*** Input data

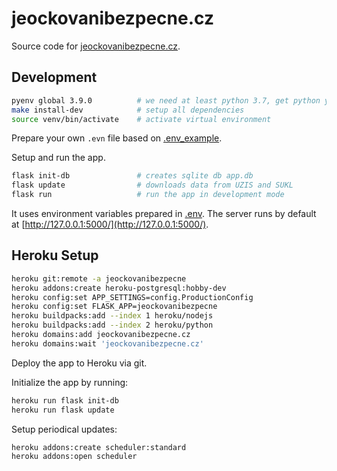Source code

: # jeockovanibezpecne.cz

Source code for [jeockovanibezpecne.cz](https://jeockovanibezpecne.cz).

## Development

```bash
pyenv global 3.9.0          # we need at least python 3.7, get python your way use pyenv or something else
make install-dev            # setup all dependencies
source venv/bin/activate    # activate virtual environment
```

Prepare your own `.evn` file based on [.env_example](./blob/main/.env_example).

Setup and run the app.

```bash
flask init-db               # creates sqlite db app.db
flask update                # downloads data from UZIS and SUKL
flask run                   # run the app in development mode
```

It uses environment variables prepared in [.env](./blob/main/.env). The server runs by default at [http://127.0.0.1:5000/](http://127.0.0.1:5000/).

## Heroku Setup

```bash
heroku git:remote -a jeockovanibezpecne
heroku addons:create heroku-postgresql:hobby-dev
heroku config:set APP_SETTINGS=config.ProductionConfig
heroku config:set FLASK_APP=jeockovanibezpecne
heroku buildpacks:add --index 1 heroku/nodejs
heroku buildpacks:add --index 2 heroku/python
heroku domains:add jeockovanibezpecne.cz
heroku domains:wait 'jeockovanibezpecne.cz'
```

Deploy the app to Heroku via git.

Initialize the app by running:

```bash
heroku run flask init-db
heroku run flask update
```

Setup periodical updates:

```bash
heroku addons:create scheduler:standard
heroku addons:open scheduler
```
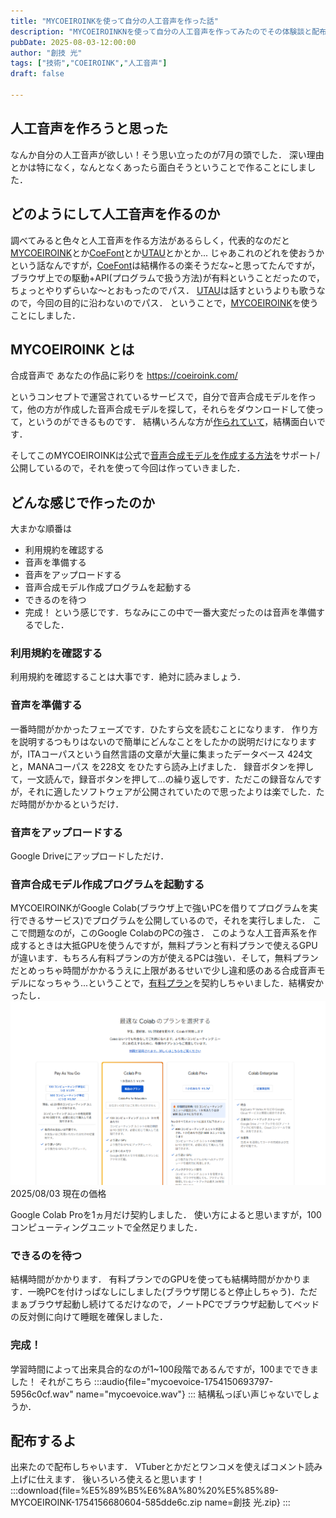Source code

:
 ```yaml
---
title: "MYCOEIROINKを使って自分の人工音声を作った話"
description: "MYCOEIROINKNを使って自分の人工音声を作ってみたのでその体験談と配布"
pubDate: 2025-08-03-12:00:00
author: "創技 光"
tags: ["技術","COEIROINK","人工音声"]
draft: false

---
```


## 人工音声を作ろうと思った
なんか自分の人工音声が欲しい！そう思い立ったのが7月の頭でした．
深い理由とかは特になく，なんとなくあったら面白そうということで作ることにしました．

## どのようにして人工音声を作るのか
調べてみると色々と人工音声を作る方法があるらしく，代表的なのだと [MYCOEIROINK](https://coeiroink.com/mycoeiroink)とか[CoeFont](https://coefont.cloud/)とか[UTAU](https://utau2008.xrea.jp/)とかとか...
じゃあこれのどれを使おうかという話なんですが，[CoeFont](https://coefont.cloud/)は結構作るの楽そうだな~と思ってたんですが，ブラウザ上での駆動+API(プログラムで扱う方法)が有料ということだったので，ちょっとやりずらいな～とおもったのでパス．
[UTAU](https://utau2008.xrea.jp/)は話すというよりも歌うなので，今回の目的に沿わないのでパス．
ということで，[MYCOEIROINK](https://coeiroink.com/mycoeiroink)を使うことにしました．

## MYCOEIROINK とは
合成音声で あなたの作品に彩りを
https://coeiroink.com/

というコンセプトで運営されているサービスで，自分で音声合成モデルを作って，他の方が作成した音声合成モデルを探して，それらをダウンロードして使って，というのができるものです．
結構いろんな方が[作られていて](https://coeiroink.com/mycoeiroink/list)，結構面白いです．

そしてこのMYCOEIROINKは公式で[音声合成モデルを作成する方法](https://coeiroink.com/mycoeiroink/making)をサポート/公開しているので，それを使って今回は作っていきました．

## どんな感じで作ったのか
大まかな順番は
- 利用規約を確認する
- 音声を準備する
- 音声をアップロードする
- 音声合成モデル作成プログラムを起動する
- できるのを待つ
- 完成！
という感じです．ちなみにこの中で一番大変だったのは音声を準備するでした．

### 利用規約を確認する
利用規約を確認することは大事です．絶対に読みましょう．

### 音声を準備する
一番時間がかかったフェーズです．ひたすら文を読むことになります．
作り方を説明するつもりはないので簡単にどんなことをしたかの説明だけになりますが，ITAコーパスという自然言語の文章が大量に集まったデータベース 424文 と，MANAコーパス を228文 をひたすら読み上げました．
録音ボタンを押して，一文読んで，録音ボタンを押して...の繰り返しです．ただこの録音なんですが，それに適したソフトウェアが公開されていたので思ったよりは楽でした．ただ時間がかかるというだけ．

### 音声をアップロードする
Google Driveにアップロードしただけ．

### 音声合成モデル作成プログラムを起動する
MYCOEIROINKがGoogle Colab(ブラウザ上で強いPCを借りてプログラムを実行できるサービス)でプログラムを公開しているので，それを実行しました．
ここで問題なのが，このGoogle ColabのPCの強さ．
このような人工音声系を作成するときは大抵GPUを使うんですが，無料プランと有料プランで使えるGPUが違います．もちろん有料プランの方が使えるPCは強い．そして，無料プランだとめっちゃ時間がかかるうえに上限があるせいで少し違和感のある合成音声モデルになっちゃう...ということで，[有料プラン](https://colab.research.google.com/signup?hl=ja)を契約しちゃいました．結構安かったし．
![alt text](image.png)
2025/08/03 現在の価格

Google Colab Proを1ヵ月だけ契約しました．
使い方によると思いますが，100コンピューティングユニットで全然足りました．

### できるのを待つ
結構時間がかかります．
有料プランでのGPUを使っても結構時間がかかります．一晩PCを付けっぱなしにしました(ブラウザ閉じると停止しちゃう)．ただまぁブラウザ起動し続けてるだけなので，ノートPCでブラウザ起動してベッドの反対側に向けて睡眠を確保しました．

### 完成！
学習時間によって出来具合的なのが1~100段階であるんですが，100までできました！
それがこちら
:::audio{file="mycoevoice-1754150693797-5956c0cf.wav" name="mycoevoice.wav"}
:::
結構私っぽい声じゃないでしょうか．

## 配布するよ
出来たので配布しちゃいます．
VTuberとかだとワンコメを使えばコメント読み上げに仕えます．
後いろいろ使えると思います！
:::download{file=%E5%89%B5%E6%8A%80%20%E5%85%89-MYCOEIROINK-1754156680604-585dde6c.zip name=創技 光.zip}
:::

******

Task description:
Go over the data and return every line that includes the word "buildpacks".

Expected answer:
heroku buildpacks:add --index 1 heroku/nodejs
heroku buildpacks:add --index 2 heroku/python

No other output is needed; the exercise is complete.